6. Kontrollbefugnisse

(1) Der Verantwortliche hat das Recht, die Einhaltung der gesetzlichen Vorschriften zum Datenschutz und/oder die Einhaltung der zwischen den Parteien getroffenen vertraglichen Regelungen und/oder die Einhaltung der Weisungen des Verantwortlichen durch den Auftragsverarbeiter jederzeit im erforderlichen Umfang zu kontrollieren.

(2) Der Verantwortliche kann eine Einsichtnahme in die vom Auftragsverarbeiter für den Verantwortlichen verarbeiteten Daten sowie in die verwendeten Datenverarbeitungssysteme und -programme verlangen.

(3) Der Verantwortliche kann nach vorheriger Anmeldung mit angemessener Frist die Kontrolle im Sinne des Absatzes 1 in der Betriebsstätte des Auftragsverarbeiters zu den jeweils üblichen Geschäftszeiten vornehmen. Der Verantwortliche wird dabei Sorge dafür tragen, dass die Kontrollen nur im erforderlichen Umfang durchgeführt werden, um die Betriebsabläufe des Auftragsverarbeiters durch die Kontrollen nicht unverhältnismäßig zu stören.

(4) Der Auftragsverarbeiter ist dem Verantwortlichen gegenüber zur Auskunftserteilung verpflichtet, soweit dies zur Durchführung der Kontrolle i. S. d. Absatzes 1 erforderlich ist.

(5) Der Auftragsverarbeiter ist verpflichtet, im Falle von Maßnahmen der Aufsichtsbehörde gegenüber dem Verantwortlichen i. S. d. Art. 58 DSGVO, insbesondere im Hinblick auf Auskunfts- und Kontrollpflichten die erforderlichen Auskünfte an den Verantwortlichen zu erteilen. Ebenso ist der jeweils zuständigen Aufsichtsbehörde eine Vor-Ort-Kontrolle zu ermöglichen. Der Verantwortliche ist über entsprechende geplante Maßnahmen vom Auftragsverarbeiter zu informieren.

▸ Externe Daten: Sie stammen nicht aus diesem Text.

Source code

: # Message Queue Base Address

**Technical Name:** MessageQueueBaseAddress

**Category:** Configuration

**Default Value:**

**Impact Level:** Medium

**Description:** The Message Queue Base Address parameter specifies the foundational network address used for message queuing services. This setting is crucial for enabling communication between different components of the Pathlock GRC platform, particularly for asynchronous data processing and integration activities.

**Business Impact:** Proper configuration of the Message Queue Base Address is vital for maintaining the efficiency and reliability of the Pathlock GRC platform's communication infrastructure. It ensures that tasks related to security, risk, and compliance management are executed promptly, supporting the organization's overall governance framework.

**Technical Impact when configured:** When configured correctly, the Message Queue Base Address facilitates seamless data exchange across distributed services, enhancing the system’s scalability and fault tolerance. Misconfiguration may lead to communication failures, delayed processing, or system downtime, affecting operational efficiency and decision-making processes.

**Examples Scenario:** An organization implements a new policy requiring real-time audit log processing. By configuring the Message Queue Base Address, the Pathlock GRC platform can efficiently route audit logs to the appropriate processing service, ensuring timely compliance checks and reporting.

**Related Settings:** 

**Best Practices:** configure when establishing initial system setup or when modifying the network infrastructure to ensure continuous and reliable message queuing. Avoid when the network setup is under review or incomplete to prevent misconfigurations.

(6) Die Parteien sind sich darüber einig, dass die Kontrollmaßnahmen bei einer Verarbeitung von personenbezogenen Daten im Homeoffice zur Wahrung der Persönlichkeitsrechte von Beschäftigten des Auftragsverarbeiters und etwaiger weiterer Personen im jeweiligen Haushalt primär durch eine Kontrolle der Sicherstellung der vom Auftragsverarbeiter nach Ziffer 9 Absatz 2 und 3 zu treffenden Maßnahmen erfolgt. Anlassbezogen ist dem Verantwortlichen auch eine Kontrolle im Homeoffice von Beschäftigten durch den Auftragsverarbeiter zu ermöglichen. Die Zulässigkeit dessen hat der Auftragsverarbeiter in einer Vereinbarung mit dem Beschäftigten sicherzustellen.

7. Allgemeine Pflichten des Auftragsverarbeiters, Drittlandtransfer

(1) Der Auftragsverarbeiter verpflichtet sich, die Datenverarbeitung im Auftrag nur in Ländern durchzuführen, die dem Europäischen Wirtschaftsraums (EWR) angehören. Dies gilt auch bei der Einschaltung von Subunternehmern und Fernwartungszugriffen.

(2) Eine Verarbeitung der personenbezogenen Daten in einem anderen als in Abs. 1 genannten Land (Drittland) bedarf der vorherigen Zustimmung des Verantwortlichen, die zumindest in Textform (z. B. E-Mail) erfolgen muss. Eine Zustimmung des Verantwortlichen kommt nur dann in Betracht, wenn gewährleistet ist, dass bei der Verarbeitung in einem Drittland die datenschutzrechtlich zu beachtenden Anforderungen eingehalten werden, um ein angemessenes Schutzniveau für den Schutz der personenbezogenen Daten zu gewährleisten.

8. Datenschutzbeauftragter des Auftragsverarbeiters

Der Auftragsverarbeiter bestätigt, dass er einen Datenschutzbeauftragten nach Art. 37 DSGVO benannt hat. Der Auftragsverarbeiter trägt Sorge dafür, dass der Datenschutzbeauftragte über die erforderliche Qualifikation und das erforderliche Fachwissen verfügt.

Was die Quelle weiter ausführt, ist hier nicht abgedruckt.